Report only how many lines in the listing below contain the string "null".

Top of The records

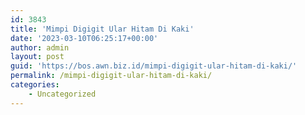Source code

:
 ```yaml
---
id: 3843
title: 'Mimpi Digigit Ular Hitam Di Kaki'
date: '2023-03-10T06:25:17+00:00'
author: admin
layout: post
guid: 'https://bos.awn.biz.id/mimpi-digigit-ular-hitam-di-kaki/'
permalink: /mimpi-digigit-ular-hitam-di-kaki/
categories:
    - Uncategorized
---
```


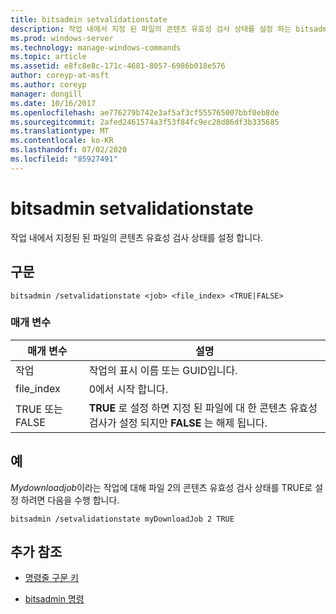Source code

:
 ```yaml
---
title: bitsadmin setvalidationstate
description: 작업 내에서 지정 된 파일의 콘텐츠 유효성 검사 상태를 설정 하는 bitsadmin setvalidationstate 명령에 대 한 참조 문서입니다.
ms.prod: windows-server
ms.technology: manage-windows-commands
ms.topic: article
ms.assetid: e8fc8e8c-171c-4681-8057-6986b018e576
author: coreyp-at-msft
ms.author: coreyp
manager: dongill
ms.date: 10/16/2017
ms.openlocfilehash: ae776279b742e3af5af3cf555765007bbf0eb8de
ms.sourcegitcommit: 2afed2461574a3f53f84fc9ec28d86df3b335685
ms.translationtype: MT
ms.contentlocale: ko-KR
ms.lasthandoff: 07/02/2020
ms.locfileid: "85927491"
---
```

# <a name="bitsadmin-setvalidationstate"></a>bitsadmin setvalidationstate

작업 내에서 지정된 된 파일의 콘텐츠 유효성 검사 상태를 설정 합니다.

## <a name="syntax"></a>구문

```
bitsadmin /setvalidationstate <job> <file_index> <TRUE|FALSE>
```

### <a name="parameters"></a>매개 변수

| 매개 변수 | 설명 |
| --------- | ---------- |
| 작업 | 작업의 표시 이름 또는 GUID입니다. |
| file_index | 0에서 시작 합니다. |
| TRUE 또는 FALSE | **TRUE** 로 설정 하면 지정 된 파일에 대 한 콘텐츠 유효성 검사가 설정 되지만 **FALSE** 는 해제 됩니다. |

## <a name="examples"></a>예

*Mydownloadjob*이라는 작업에 대해 파일 2의 콘텐츠 유효성 검사 상태를 TRUE로 설정 하려면 다음을 수행 합니다.

```
bitsadmin /setvalidationstate myDownloadJob 2 TRUE
```

## <a name="additional-references"></a>추가 참조

- [명령줄 구문 키](command-line-syntax-key.md)

- [bitsadmin 명령](bitsadmin.md)
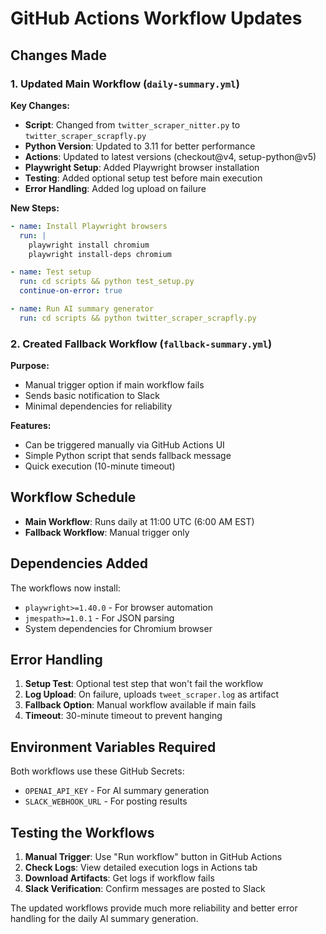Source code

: # GitHub Actions Workflow Updates

## Changes Made

### 1. Updated Main Workflow (`daily-summary.yml`)

**Key Changes:**
- **Script**: Changed from `twitter_scraper_nitter.py` to `twitter_scraper_scrapfly.py`
- **Python Version**: Updated to 3.11 for better performance
- **Actions**: Updated to latest versions (checkout@v4, setup-python@v5)
- **Playwright Setup**: Added Playwright browser installation
- **Testing**: Added optional setup test before main execution
- **Error Handling**: Added log upload on failure

**New Steps:**
```yaml
- name: Install Playwright browsers
  run: |
    playwright install chromium
    playwright install-deps chromium

- name: Test setup
  run: cd scripts && python test_setup.py
  continue-on-error: true

- name: Run AI summary generator
  run: cd scripts && python twitter_scraper_scrapfly.py
```

### 2. Created Fallback Workflow (`fallback-summary.yml`)

**Purpose:** 
- Manual trigger option if main workflow fails
- Sends basic notification to Slack
- Minimal dependencies for reliability

**Features:**
- Can be triggered manually via GitHub Actions UI
- Simple Python script that sends fallback message
- Quick execution (10-minute timeout)

## Workflow Schedule

- **Main Workflow**: Runs daily at 11:00 UTC (6:00 AM EST)
- **Fallback Workflow**: Manual trigger only

## Dependencies Added

The workflows now install:
- `playwright>=1.40.0` - For browser automation
- `jmespath>=1.0.1` - For JSON parsing
- System dependencies for Chromium browser

## Error Handling

1. **Setup Test**: Optional test step that won't fail the workflow
2. **Log Upload**: On failure, uploads `tweet_scraper.log` as artifact
3. **Fallback Option**: Manual workflow available if main fails
4. **Timeout**: 30-minute timeout to prevent hanging

## Environment Variables Required

Both workflows use these GitHub Secrets:
- `OPENAI_API_KEY` - For AI summary generation
- `SLACK_WEBHOOK_URL` - For posting results

## Testing the Workflows

1. **Manual Trigger**: Use "Run workflow" button in GitHub Actions
2. **Check Logs**: View detailed execution logs in Actions tab
3. **Download Artifacts**: Get logs if workflow fails
4. **Slack Verification**: Confirm messages are posted to Slack

The updated workflows provide much more reliability and better error handling for the daily AI summary generation.
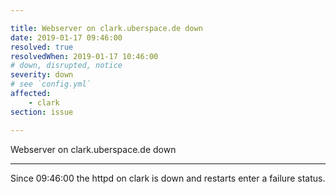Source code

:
 ```yaml
---

title: Webserver on clark.uberspace.de down
date: 2019-01-17 09:46:00
resolved: true
resolvedWhen: 2019-01-17 10:46:00
# down, disrupted, notice
severity: down
# see `config.yml`
affected:
    - clark
section: issue

---
```


Webserver on clark.uberspace.de down

---

Since 09:46:00 the httpd on clark is down and restarts enter a failure status.
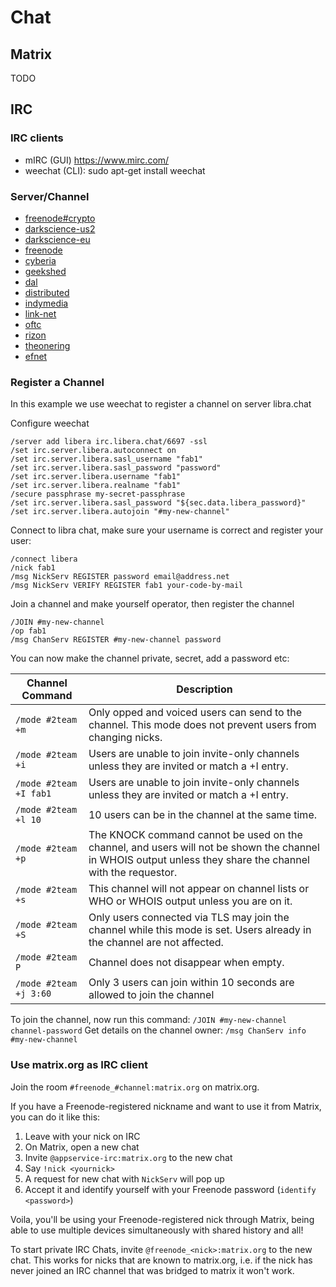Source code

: # Chat

## Matrix

TODO

## IRC

### IRC clients

- mIRC (GUI) <https://www.mirc.com/>
- weechat (CLI): sudo apt-get install weechat

### Server/Channel

- [freenode#crypto](irc://irc.freenode.net:+7000/#crypto "irc://irc.freenode.net:+7000/##crypto")
- [darkscience-us2](irc://irc-eu-2.darkscience.net/#darkscience "irc://irc-eu-2.darkscience.net/darkscience")
- [darkscience-eu](irc://irc-us-east-2.darkscience.net/#darkscience "irc://irc-us-east-2.darkscience.net/darkscience")
- [freenode](ircs://chat.freenode.net:6697/#infra-talk "ircs://chat.freenode.net:6697/#infra-talk")
- [cyberia](ircs://irc.cyberia.is:6697/#cyberia "ircs://irc.cyberia.is:6697/#cyberia")
- [geekshed](irc://eu.geekshed.net:+6697 "irc://eu.geekshed.net:+6697")
- [dal](irc://irc.dal.net:+6697 "irc://irc.dal.net:+6697")
- [distributed](irc://irc.distributed.net:+994 "irc://irc.distributed.net:+994")
- [indymedia](irc://irc.indymedia.org:+6697 "irc://irc.indymedia.org:+6697")
- [link-net](irc://irc.link-net.org:+7000 "irc://irc.link-net.org:+7000")
- [oftc](irc://irc.oftc.net:+6697 "irc://irc.oftc.net:+6697")
- [rizon](irc://irc.rizon.net:+6697 "irc://irc.rizon.net:+6697")
- [theonering](irc://irc.theonering.net:+6697 "irc://irc.theonering.net:+6697")
- [efnet](irc://ssl.efnet.org:+9999 "irc://ssl.efnet.org:+9999")

### Register a Channel

In this example we use weechat to register a channel on server libra.chat

Configure weechat

```irc
/server add libera irc.libera.chat/6697 -ssl
/set irc.server.libera.autoconnect on
/set irc.server.libera.sasl_username "fab1"
/set irc.server.libera.sasl_password "password"
/set irc.server.libera.username "fab1"
/set irc.server.libera.realname "fab1"
/secure passphrase my-secret-passphrase
/set irc.server.libera.sasl_password "${sec.data.libera_password}"
/set irc.server.libera.autojoin "#my-new-channel"
```

Connect to libra chat, make sure your username is correct and register your user:

```irc
/connect libera
/nick fab1
/msg NickServ REGISTER password email@address.net
/msg NickServ VERIFY REGISTER fab1 your-code-by-mail
```

Join a channel and make yourself operator, then register the channel

```irc
/JOIN #my-new-channel
/op fab1
/msg ChanServ REGISTER #my-new-channel password
```

You can now make the channel private, secret, add a password etc:

| Channel Command        | Description                                                                                                                                                |
|------------------------|------------------------------------------------------------------------------------------------------------------------------------------------------------|
| `/mode #2team +m`      | Only opped and voiced users can send to the channel. This mode does not prevent users from changing nicks.                                                 |
| `/mode #2team +i`      | Users are unable to join invite-only channels unless they are invited or match a +I entry.                                                                 |
| `/mode #2team +I fab1` | Users are unable to join invite-only channels unless they are invited or match a +I entry.                                                                 |
| `/mode #2team +l 10`   | 10 users can be in the channel at the same time.                                                                                                           |
| `/mode #2team +p`      | The KNOCK command cannot be used on the channel, and users will not be shown the channel in WHOIS output unless they share the channel with the requestor. |
| `/mode #2team +s`      | This channel will not appear on channel lists or WHO or WHOIS output unless you are on it.                                                                 |
| `/mode #2team +S`      | Only users connected via TLS may join the channel while this mode is set. Users already in the channel are not affected.                                   |
| `/mode #2team P`       | Channel does not disappear when empty.                                                                                                                     |
| `/mode #2team +j 3:60` | Only 3 users can join within 10 seconds are allowed to join the channel                                                                                    |

To join the channel, now run this command: `/JOIN #my-new-channel channel-password`
Get details on the channel owner: `/msg ChanServ info #my-new-channel`

### Use matrix.org as IRC client

Join the room `#freenode_#channel:matrix.org` on matrix.org.

If you have a Freenode-registered nickname and want to use it from Matrix, you can do it like this:

1. Leave with your nick on IRC
2. On Matrix, open a new chat
3. Invite `@appservice-irc:matrix.org` to the new chat
4. Say `!nick <yournick>`
5. A request for new chat with `NickServ` will pop up
6. Accept it and identify yourself with your Freenode password (`identify <password>`)

Voila, you'll be using your Freenode-registered nick through Matrix, being able to use multiple devices simultaneously with shared history and all!

To start private IRC Chats, invite `@freenode_<nick>:matrix.org` to the new chat. This works for nicks that are known to matrix.org, i.e. if the nick has never joined an IRC channel that was bridged to matrix it won't work.
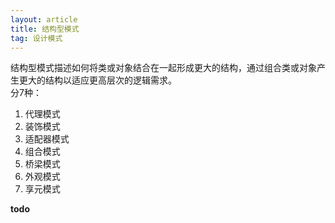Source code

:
 ```yaml
---
layout: article
title: 结构型模式 
tag: 设计模式
---
```

  
结构型模式描述如何将类或对象结合在一起形成更大的结构，通过组合类或对象产生更大的结构以适应更高层次的逻辑需求。   
分7种：
1. 代理模式  
2. 装饰模式  
3. 适配器模式  
4. 组合模式  
5. 桥梁模式  
6. 外观模式  
7. 享元模式  

**todo**
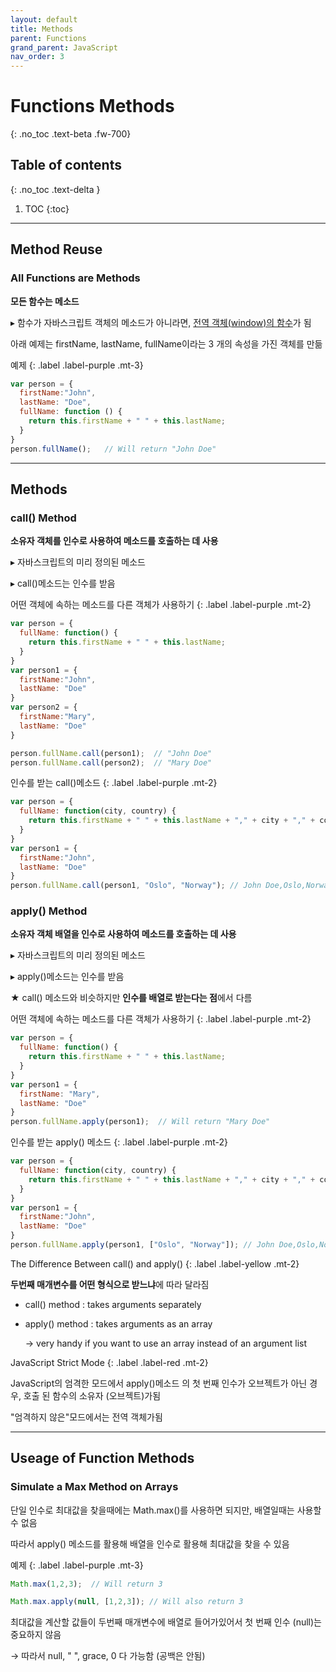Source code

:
 ```yaml
---
layout: default
title: Methods
parent: Functions
grand_parent: JavaScript
nav_order: 3
---
```


# Functions Methods
{: .no_toc .text-beta .fw-700}

## Table of contents
{: .no_toc .text-delta }

1. TOC
{:toc}

---

## Method Reuse

### All Functions are Methods

**모든 함수는 메소드**

&#9656; 함수가 자바스크립트 객체의 메소드가 아니라면, [전역 객체(window)의 함수](https://gekdev.github.io/docs/javascript/functions/invoation/#invoking-a-function-as-a-function)가 됨

아래 예제는 firstName, lastName, fullName이라는 3 개의 속성을 가진 객체를 만듦

예제
{: .label .label-purple .mt-3}
```js
var person = {
  firstName:"John",
  lastName: "Doe",
  fullName: function () {
    return this.firstName + " " + this.lastName;
  }
}
person.fullName();   // Will return "John Doe"
```

---

## Methods

### call() Method

**소유자 객체를 인수로 사용하여 메소드를 호출하는 데 사용**

&#9656; 자바스크립트의 미리 정의된 메소드

&#9656; call()메소드는 인수를 받음

어떤 객체에 속하는 메소드를 다른 객체가 사용하기
{: .label .label-purple .mt-2}
```js
var person = {
  fullName: function() {
    return this.firstName + " " + this.lastName;
  }
}
var person1 = {
  firstName:"John",
  lastName: "Doe"
}
var person2 = {
  firstName:"Mary",
  lastName: "Doe"
}

person.fullName.call(person1);  // "John Doe"
person.fullName.call(person2);  // "Mary Doe"
```

인수를 받는 call()메소드
{: .label .label-purple .mt-2}
```js
var person = {
  fullName: function(city, country) {
    return this.firstName + " " + this.lastName + "," + city + "," + country;
  }
}
var person1 = {
  firstName:"John",
  lastName: "Doe"
}
person.fullName.call(person1, "Oslo", "Norway"); // John Doe,Oslo,Norway
```

### apply() Method

**소유자 객체 배열을 인수로 사용하여 메소드를 호출하는 데 사용**

&#9656; 자바스크립트의 미리 정의된 메소드

&#9656; apply()메소드는 인수를 받음

★ call() 메소드와 비슷하지만 **인수를 배열로 받는다는 점**에서 다름

어떤 객체에 속하는 메소드를 다른 객체가 사용하기
{: .label .label-purple .mt-2}
```js
var person = {
  fullName: function() {
    return this.firstName + " " + this.lastName;
  }
}
var person1 = {
  firstName: "Mary",
  lastName: "Doe"
}
person.fullName.apply(person1);  // Will return "Mary Doe"
```

인수를 받는 apply() 메소드
{: .label .label-purple .mt-2}
```js
var person = {
  fullName: function(city, country) {
    return this.firstName + " " + this.lastName + "," + city + "," + country;
  }
}
var person1 = {
  firstName:"John",
  lastName: "Doe"
}
person.fullName.apply(person1, ["Oslo", "Norway"]); // John Doe,Oslo,Norway
```

The Difference Between call() and apply()
{: .label .label-yellow .mt-2}
<div class="code-example" markdown="1">

**두번째 매개변수를 어떤 형식으로 받느냐**에 따라 달라짐

* call() method : takes arguments separately

* apply() method : takes arguments as an array

    &#8594; very handy if you want to use an array instead of an argument list
</div>

JavaScript Strict Mode
{: .label .label-red .mt-2}
<div class="code-example" markdown="1">
JavaScript의 엄격한 모드에서 apply()메소드 의 첫 번째 인수가 오브젝트가 아닌 경우, 호출 된 함수의 소유자 (오브젝트)가됨 

"엄격하지 않은"모드에서는 전역 객체가됨
</div>

---

## Useage of Function Methods

### Simulate a Max Method on Arrays

단일 인수로 최대값을 찾을때에는 Math.max()를 사용하면 되지만, 배열일때는 사용할 수 없음

따라서 apply() 메소드를 활용해 배열을 인수로 활용해 최대값을 찾을 수 있음

예제
{: .label .label-purple .mt-3}
```js
Math.max(1,2,3);  // Will return 3

Math.max.apply(null, [1,2,3]); // Will also return 3
```

최대값을 계산할 값들이 두번째 매개변수에 배열로 들어가있어서 첫 번째 인수 (null)는 중요하지 않음

&#8594; 따라서 null, " ", grace, 0 다 가능함 (공백은 안됨)

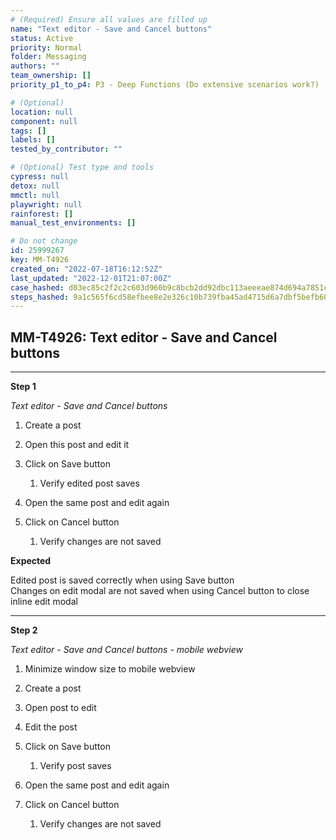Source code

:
 ```yaml
---
# (Required) Ensure all values are filled up
name: "Text editor - Save and Cancel buttons"
status: Active
priority: Normal
folder: Messaging
authors: ""
team_ownership: []
priority_p1_to_p4: P3 - Deep Functions (Do extensive scenarios work?)

# (Optional)
location: null
component: null
tags: []
labels: []
tested_by_contributor: ""

# (Optional) Test type and tools
cypress: null
detox: null
mmctl: null
playwright: null
rainforest: []
manual_test_environments: []

# Do not change
id: 25999267
key: MM-T4926
created_on: "2022-07-18T16:12:52Z"
last_updated: "2022-12-01T21:07:00Z"
case_hashed: d03ec85c2f2c2c603d960b9c8bcb2dd92dbc113aeeeae874d694a7851c0a65ee4b7a41df922aa477b04f8bdad1b86218
steps_hashed: 9a1c565f6cd58efbee8e2e326c10b739fba45ad4715d6a7dbf5befb604a1362be1094573cddacc0ebeb17a1e862f86cd
---
```


<!-- (Auto-generated) Based on frontmatter's "key" and "name" -->

## MM-T4926: Text editor - Save and Cancel buttons

---

**Step 1**

_Text editor - Save and Cancel buttons_

1. Create a post 

2. Open this post and edit it

3. Click on Save button

   1. Verify edited post saves

4. Open the same post and edit again

5. Click on Cancel button 

   1. Verify changes are not saved

**Expected**

Edited post is saved correctly when using Save button\
Changes on edit modal are not saved when using Cancel button to close inline edit modal

---

**Step 2**

_Text editor - Save and Cancel buttons - mobile webview_

1. Minimize window size to mobile webview

2. Create a post 

3. Open post to edit

4. Edit the post 

5. Click on Save button

   1. Verify post saves

6. Open the same post and edit again

7. Click on Cancel button 

   1. Verify changes are not saved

Bottom of The records

The completed task
9